— Exercise aim —
Where in the data below does the word "对于数组" appear? Copy every line that has it.

Stored items from a collection
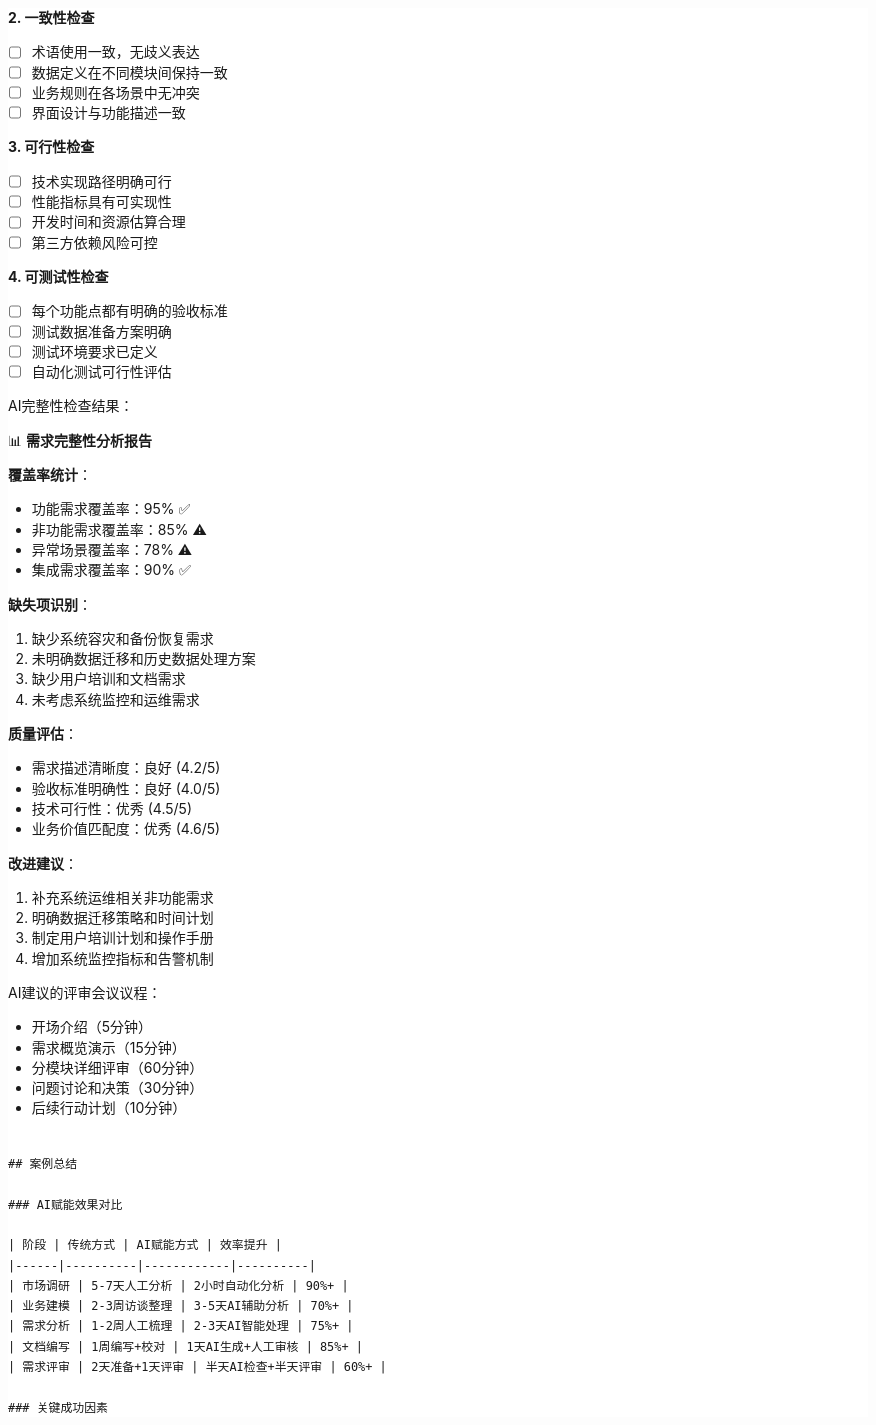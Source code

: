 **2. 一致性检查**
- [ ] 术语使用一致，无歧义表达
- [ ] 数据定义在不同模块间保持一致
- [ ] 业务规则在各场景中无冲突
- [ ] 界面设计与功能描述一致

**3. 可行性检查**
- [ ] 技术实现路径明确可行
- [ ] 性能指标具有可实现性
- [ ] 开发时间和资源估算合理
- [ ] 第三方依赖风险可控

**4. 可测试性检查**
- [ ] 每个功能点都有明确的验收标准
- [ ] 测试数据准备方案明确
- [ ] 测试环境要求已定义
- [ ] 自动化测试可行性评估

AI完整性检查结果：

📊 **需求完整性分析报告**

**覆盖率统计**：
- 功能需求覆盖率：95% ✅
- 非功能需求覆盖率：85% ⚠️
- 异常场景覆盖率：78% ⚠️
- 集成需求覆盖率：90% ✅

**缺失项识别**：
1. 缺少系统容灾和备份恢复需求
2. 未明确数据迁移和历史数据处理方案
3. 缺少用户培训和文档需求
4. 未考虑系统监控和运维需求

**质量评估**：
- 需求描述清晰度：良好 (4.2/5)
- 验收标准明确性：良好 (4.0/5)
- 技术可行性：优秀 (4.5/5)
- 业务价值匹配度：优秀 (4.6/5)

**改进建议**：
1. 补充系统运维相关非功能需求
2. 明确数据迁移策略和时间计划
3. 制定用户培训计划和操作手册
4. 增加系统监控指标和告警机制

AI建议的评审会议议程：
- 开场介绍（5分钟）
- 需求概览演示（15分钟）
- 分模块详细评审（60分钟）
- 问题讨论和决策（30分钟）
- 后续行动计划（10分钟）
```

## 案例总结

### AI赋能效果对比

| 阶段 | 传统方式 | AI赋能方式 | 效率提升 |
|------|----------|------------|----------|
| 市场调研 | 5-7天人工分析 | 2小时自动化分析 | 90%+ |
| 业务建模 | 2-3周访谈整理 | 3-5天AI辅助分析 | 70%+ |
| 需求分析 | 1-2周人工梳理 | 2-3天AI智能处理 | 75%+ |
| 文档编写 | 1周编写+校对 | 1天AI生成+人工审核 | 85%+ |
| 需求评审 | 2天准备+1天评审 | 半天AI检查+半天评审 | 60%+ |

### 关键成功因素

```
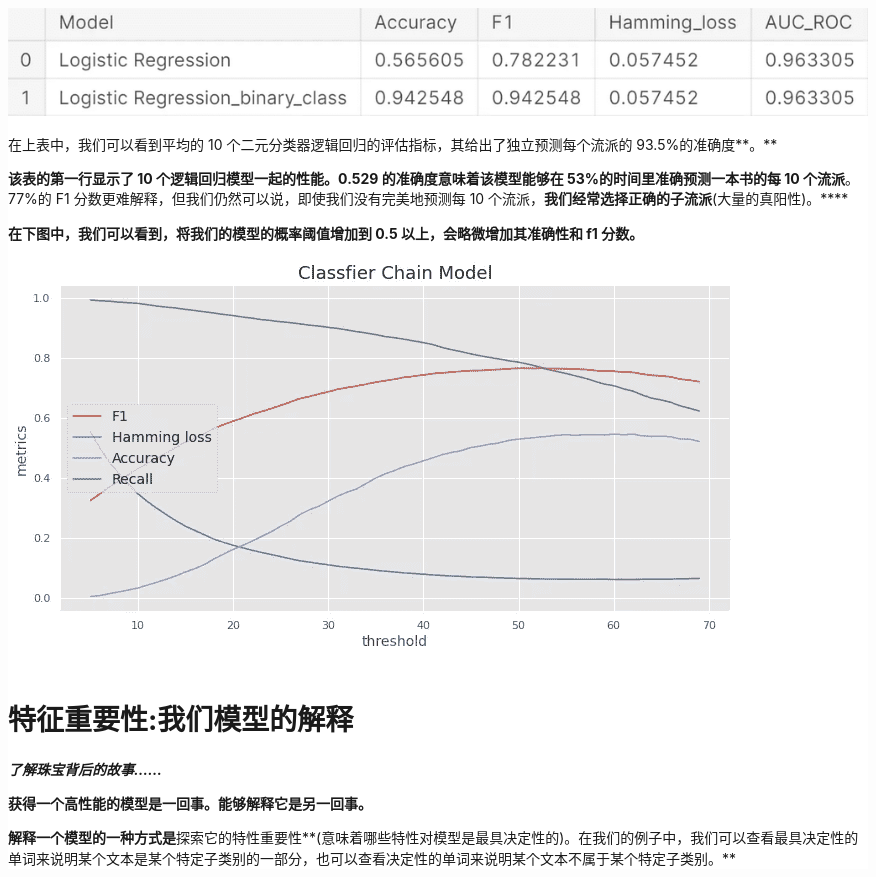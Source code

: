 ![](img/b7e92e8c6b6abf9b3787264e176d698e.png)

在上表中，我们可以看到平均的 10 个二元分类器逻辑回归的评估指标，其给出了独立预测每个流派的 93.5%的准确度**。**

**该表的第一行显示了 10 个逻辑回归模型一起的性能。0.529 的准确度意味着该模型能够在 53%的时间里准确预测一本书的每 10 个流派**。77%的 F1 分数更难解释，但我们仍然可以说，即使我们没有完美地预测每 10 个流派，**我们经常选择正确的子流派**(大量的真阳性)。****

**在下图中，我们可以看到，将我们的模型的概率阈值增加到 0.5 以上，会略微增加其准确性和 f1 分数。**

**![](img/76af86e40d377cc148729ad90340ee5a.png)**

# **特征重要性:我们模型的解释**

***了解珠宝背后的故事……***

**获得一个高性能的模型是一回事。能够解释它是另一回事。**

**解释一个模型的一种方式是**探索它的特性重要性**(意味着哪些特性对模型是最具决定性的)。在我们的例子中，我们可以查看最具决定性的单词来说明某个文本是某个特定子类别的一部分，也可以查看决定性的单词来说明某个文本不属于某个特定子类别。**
---
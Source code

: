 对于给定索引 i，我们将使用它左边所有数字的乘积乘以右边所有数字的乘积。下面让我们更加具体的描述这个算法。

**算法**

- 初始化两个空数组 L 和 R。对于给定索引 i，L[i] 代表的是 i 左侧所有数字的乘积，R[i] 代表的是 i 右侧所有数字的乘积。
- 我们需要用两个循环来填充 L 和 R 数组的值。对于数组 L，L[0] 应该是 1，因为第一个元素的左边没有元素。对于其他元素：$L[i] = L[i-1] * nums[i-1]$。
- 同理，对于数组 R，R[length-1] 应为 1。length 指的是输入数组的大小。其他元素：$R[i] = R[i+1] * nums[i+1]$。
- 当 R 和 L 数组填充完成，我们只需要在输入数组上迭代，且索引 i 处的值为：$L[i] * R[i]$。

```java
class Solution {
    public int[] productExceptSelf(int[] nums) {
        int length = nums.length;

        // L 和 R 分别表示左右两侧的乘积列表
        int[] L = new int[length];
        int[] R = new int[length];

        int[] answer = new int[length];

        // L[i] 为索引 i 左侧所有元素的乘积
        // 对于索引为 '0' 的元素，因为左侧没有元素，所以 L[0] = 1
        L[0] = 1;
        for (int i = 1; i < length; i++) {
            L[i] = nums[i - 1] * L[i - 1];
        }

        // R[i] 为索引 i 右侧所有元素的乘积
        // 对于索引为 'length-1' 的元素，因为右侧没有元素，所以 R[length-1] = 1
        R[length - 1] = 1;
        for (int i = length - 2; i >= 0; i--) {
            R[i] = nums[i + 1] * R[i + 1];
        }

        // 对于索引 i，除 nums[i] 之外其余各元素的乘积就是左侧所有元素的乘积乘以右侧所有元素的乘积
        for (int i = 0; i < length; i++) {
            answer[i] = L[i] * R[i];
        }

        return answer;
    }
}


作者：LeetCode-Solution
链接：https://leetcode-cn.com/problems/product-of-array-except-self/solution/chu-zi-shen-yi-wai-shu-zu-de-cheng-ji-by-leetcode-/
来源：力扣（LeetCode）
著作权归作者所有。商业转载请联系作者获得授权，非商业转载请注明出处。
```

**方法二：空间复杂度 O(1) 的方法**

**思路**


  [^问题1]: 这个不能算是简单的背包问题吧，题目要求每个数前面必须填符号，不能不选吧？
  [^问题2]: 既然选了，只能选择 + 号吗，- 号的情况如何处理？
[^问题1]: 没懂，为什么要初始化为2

— Response below —
- 我们需要用两个循环来填充 L 和 R 数组的值。对于数组 L，L[0] 应该是 1，因为第一个元素的左边没有元素。对于其他元素：$L[i] = L[i-1] * nums[i-1]$。
- 同理，对于数组 R，R[length-1] 应为 1。length 指的是输入数组的大小。其他元素：$R[i] = R[i+1] * nums[i+1]$。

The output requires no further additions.